Murphy's Law: Iraqi Air Force Falling Apart


August 3, 2013: The American made T-6 trainer aircraft is the standard trainer aircraft for the Iraqi Air Force, which has fifteen of them. The problem is that since the U.S. left at the end of 2011, the Iraqi Air Force has not been able to properly maintain them. This is partly a cultural thing (Arab Air Forces prefer to hire foreigners because of a shortage of Arab maintainers and the fact that Arab culture looks down on high-tech manual work like maintaining aircraft) but also the result of the overthrow of Saddam Hussein’s Sunni Arab government in 2003. Saddam received almost all his support from the Sunni Arab minority (about 20 percent of Iraqis then, less now). The Sunni Arabs had, for over a thousand years, been the wealthiest and best educated segment of the population in what is now Iraq. Saddam also was very good at using terror to motivate people, including his own Sunni Arab followers.

Thus Saddam had Iraqi aircraft maintainers (almost all Sunnis) and competent officers (ditto) to supervise aircraft maintenance and airbase operations.
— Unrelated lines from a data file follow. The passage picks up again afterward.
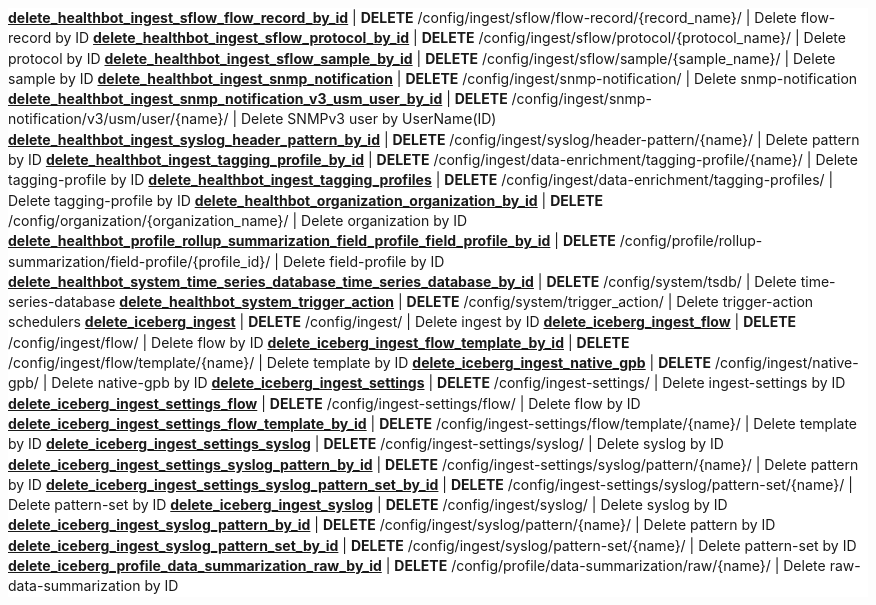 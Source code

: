 [**delete_healthbot_ingest_sflow_flow_record_by_id**](DefaultApi.md#delete_healthbot_ingest_sflow_flow_record_by_id) | **DELETE** /config/ingest/sflow/flow-record/{record_name}/ | Delete flow-record by ID
[**delete_healthbot_ingest_sflow_protocol_by_id**](DefaultApi.md#delete_healthbot_ingest_sflow_protocol_by_id) | **DELETE** /config/ingest/sflow/protocol/{protocol_name}/ | Delete protocol by ID
[**delete_healthbot_ingest_sflow_sample_by_id**](DefaultApi.md#delete_healthbot_ingest_sflow_sample_by_id) | **DELETE** /config/ingest/sflow/sample/{sample_name}/ | Delete sample by ID
[**delete_healthbot_ingest_snmp_notification**](DefaultApi.md#delete_healthbot_ingest_snmp_notification) | **DELETE** /config/ingest/snmp-notification/ | Delete snmp-notification
[**delete_healthbot_ingest_snmp_notification_v3_usm_user_by_id**](DefaultApi.md#delete_healthbot_ingest_snmp_notification_v3_usm_user_by_id) | **DELETE** /config/ingest/snmp-notification/v3/usm/user/{name}/ | Delete SNMPv3 user by UserName(ID)
[**delete_healthbot_ingest_syslog_header_pattern_by_id**](DefaultApi.md#delete_healthbot_ingest_syslog_header_pattern_by_id) | **DELETE** /config/ingest/syslog/header-pattern/{name}/ | Delete pattern by ID
[**delete_healthbot_ingest_tagging_profile_by_id**](DefaultApi.md#delete_healthbot_ingest_tagging_profile_by_id) | **DELETE** /config/ingest/data-enrichment/tagging-profile/{name}/ | Delete tagging-profile by ID
[**delete_healthbot_ingest_tagging_profiles**](DefaultApi.md#delete_healthbot_ingest_tagging_profiles) | **DELETE** /config/ingest/data-enrichment/tagging-profiles/ | Delete tagging-profile by ID
[**delete_healthbot_organization_organization_by_id**](DefaultApi.md#delete_healthbot_organization_organization_by_id) | **DELETE** /config/organization/{organization_name}/ | Delete organization by ID
[**delete_healthbot_profile_rollup_summarization_field_profile_field_profile_by_id**](DefaultApi.md#delete_healthbot_profile_rollup_summarization_field_profile_field_profile_by_id) | **DELETE** /config/profile/rollup-summarization/field-profile/{profile_id}/ | Delete field-profile by ID
[**delete_healthbot_system_time_series_database_time_series_database_by_id**](DefaultApi.md#delete_healthbot_system_time_series_database_time_series_database_by_id) | **DELETE** /config/system/tsdb/ | Delete time-series-database
[**delete_healthbot_system_trigger_action**](DefaultApi.md#delete_healthbot_system_trigger_action) | **DELETE** /config/system/trigger_action/ | Delete trigger-action schedulers
[**delete_iceberg_ingest**](DefaultApi.md#delete_iceberg_ingest) | **DELETE** /config/ingest/ | Delete ingest by ID
[**delete_iceberg_ingest_flow**](DefaultApi.md#delete_iceberg_ingest_flow) | **DELETE** /config/ingest/flow/ | Delete flow by ID
[**delete_iceberg_ingest_flow_template_by_id**](DefaultApi.md#delete_iceberg_ingest_flow_template_by_id) | **DELETE** /config/ingest/flow/template/{name}/ | Delete template by ID
[**delete_iceberg_ingest_native_gpb**](DefaultApi.md#delete_iceberg_ingest_native_gpb) | **DELETE** /config/ingest/native-gpb/ | Delete native-gpb by ID
[**delete_iceberg_ingest_settings**](DefaultApi.md#delete_iceberg_ingest_settings) | **DELETE** /config/ingest-settings/ | Delete ingest-settings by ID
[**delete_iceberg_ingest_settings_flow**](DefaultApi.md#delete_iceberg_ingest_settings_flow) | **DELETE** /config/ingest-settings/flow/ | Delete flow by ID
[**delete_iceberg_ingest_settings_flow_template_by_id**](DefaultApi.md#delete_iceberg_ingest_settings_flow_template_by_id) | **DELETE** /config/ingest-settings/flow/template/{name}/ | Delete template by ID
[**delete_iceberg_ingest_settings_syslog**](DefaultApi.md#delete_iceberg_ingest_settings_syslog) | **DELETE** /config/ingest-settings/syslog/ | Delete syslog by ID
[**delete_iceberg_ingest_settings_syslog_pattern_by_id**](DefaultApi.md#delete_iceberg_ingest_settings_syslog_pattern_by_id) | **DELETE** /config/ingest-settings/syslog/pattern/{name}/ | Delete pattern by ID
[**delete_iceberg_ingest_settings_syslog_pattern_set_by_id**](DefaultApi.md#delete_iceberg_ingest_settings_syslog_pattern_set_by_id) | **DELETE** /config/ingest-settings/syslog/pattern-set/{name}/ | Delete pattern-set by ID
[**delete_iceberg_ingest_syslog**](DefaultApi.md#delete_iceberg_ingest_syslog) | **DELETE** /config/ingest/syslog/ | Delete syslog by ID
[**delete_iceberg_ingest_syslog_pattern_by_id**](DefaultApi.md#delete_iceberg_ingest_syslog_pattern_by_id) | **DELETE** /config/ingest/syslog/pattern/{name}/ | Delete pattern by ID
[**delete_iceberg_ingest_syslog_pattern_set_by_id**](DefaultApi.md#delete_iceberg_ingest_syslog_pattern_set_by_id) | **DELETE** /config/ingest/syslog/pattern-set/{name}/ | Delete pattern-set by ID
[**delete_iceberg_profile_data_summarization_raw_by_id**](DefaultApi.md#delete_iceberg_profile_data_summarization_raw_by_id) | **DELETE** /config/profile/data-summarization/raw/{name}/ | Delete raw-data-summarization by ID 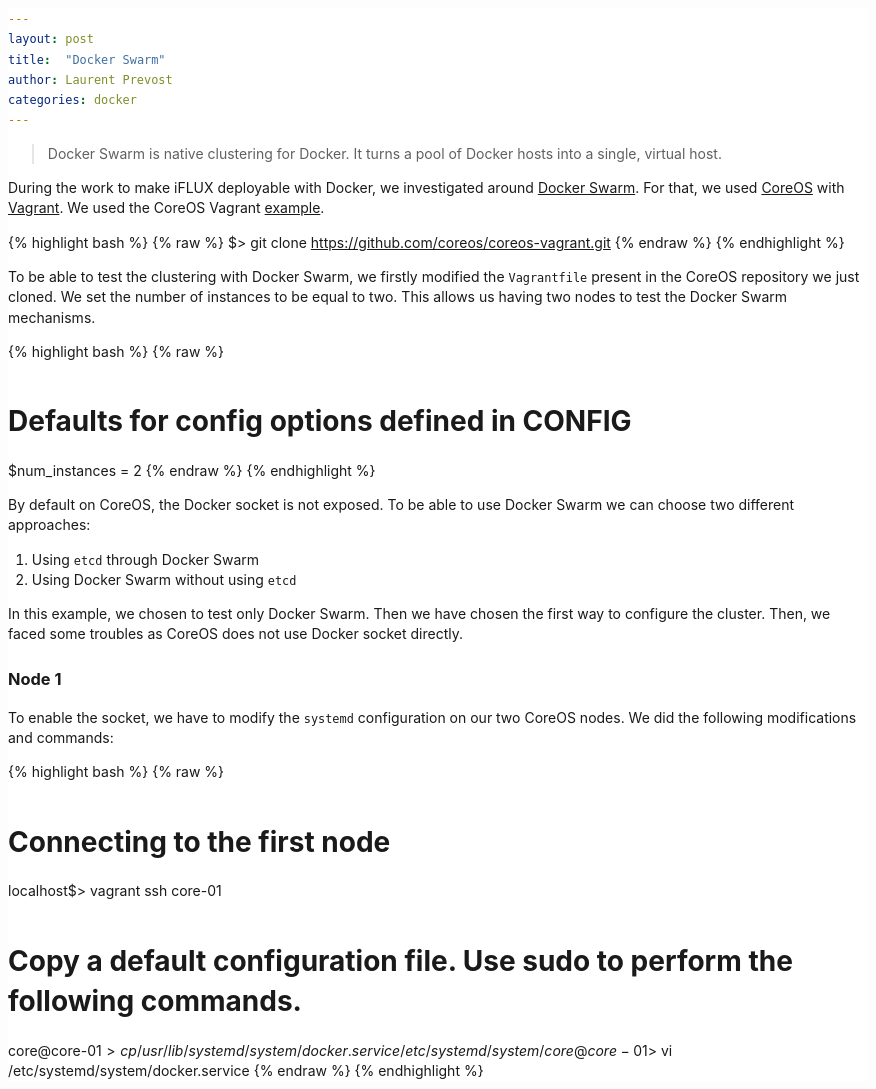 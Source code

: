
 ```yaml
---
layout: post
title:  "Docker Swarm"
author: Laurent Prevost
categories: docker
---
```


> Docker Swarm is native clustering for Docker. It turns a pool of Docker hosts into a single, virtual host.

During the work to make iFLUX deployable with Docker, we investigated around [Docker Swarm][docker-swarm]. For that, we used [CoreOS][coreos]
with [Vagrant][vagrant]. We used the CoreOS Vagrant [example][coreos-vagrant].

{% highlight bash %}
{% raw %}
$> git clone https://github.com/coreos/coreos-vagrant.git
{% endraw %}
{% endhighlight %}

To be able to test the clustering with Docker Swarm, we firstly modified the `Vagrantfile` present in the CoreOS repository we just cloned.
We set the number of instances to be equal to two. This allows us having two nodes to test the Docker Swarm mechanisms.

{% highlight bash %}
{% raw %}
# Defaults for config options defined in CONFIG
$num_instances = 2
{% endraw %}
{% endhighlight %}

By default on CoreOS, the Docker socket is not exposed. To be able to use Docker Swarm we can choose two different approaches:

1. Using `etcd` through Docker Swarm
2. Using Docker Swarm without using `etcd`

In this example, we chosen to test only Docker Swarm. Then we have chosen the first way to configure the cluster. Then, we faced
some troubles as CoreOS does not use Docker socket directly.

### Node 1

To enable the socket, we have to modify the `systemd` configuration on our two CoreOS nodes. We did the following modifications and commands:

{% highlight bash %}
{% raw %}
# Connecting to the first node
localhost$> vagrant ssh core-01

# Copy a default configuration file. Use sudo to perform the following commands.
core@core-01$> cp /usr/lib/systemd/system/docker.service /etc/systemd/system/
core@core-01$> vi /etc/systemd/system/docker.service
{% endraw %}
{% endhighlight %}


[coreos]: http://www.coreos.org
[coreos-vagrant]: https://github.com/coreos/coreos-vagrant.git
[docker-swarm]: https://github.com/docker/swarm
[vagrant]: http://www.vagrantup.com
Most of those Sunni maintainers and officers fled or were barred from serving in the post-Saddam air force because of their Sunni sympathies. The post-2003 Iraqi air force has had to scrounge up maintainers and other air base staff wherever it could. This has not been easy because the Shia Arab majority in Iraq (60 percent of the population in 2003, more now) was much less educated and had very few people who knew anything about aircraft maintenance or properly running an air base. Hiring foreigners to take care of maintenance has been hampered by corruption (the tendency of Iraqi officials to steal money set aside for things like aircraft maintenance and air base operation). The poor base operation created maintenance problems that the lack of competent maintainers made worse and put many aircraft out of operation.

Iraqi is building a force of F-16 fighters, and this is taking a while because of the time it takes to select and train loyal Iraqis (mostly Shias) to be trained as pilots, maintainers, and base administrators. Iraqi is having similar problems with other types of aircraft, although progress in training and hiring maintainers is being made. Keeping competent maintainers in the air force is complicated by the demand for maintainers from the growing number of commercial aviation organizations in Iraq. The commercial outfits will pay better and are less affected by corruption (which can make life miserable for military maintainers).

The T-6 is also the standard trainer for the U.S. Air Force, the U.S. Navy, Canada, Germany, Greece, Iraq, Israel, Mexico, and Morocco. The T-6A replaced the T-37B and is based on the very popular Pilatus PC-9, which already had an excellent reputation as a trainer aircraft. A single engine prop driven aircraft, the T-6A reduces fuel costs (versus the jet powered T-37B) by over 60 percent. The three ton T-6As cost about $8 million each.

The T-6B model is the standard trainer for the U.S. Navy and contains a digital cockpit and a head-up display. This makes it easier to use this version as a light bomber. The T-6C is a T-6A modified so it could carry an external fuel tank. Over 600 T-6s have been built or ordered since the aircraft entered service in 2000.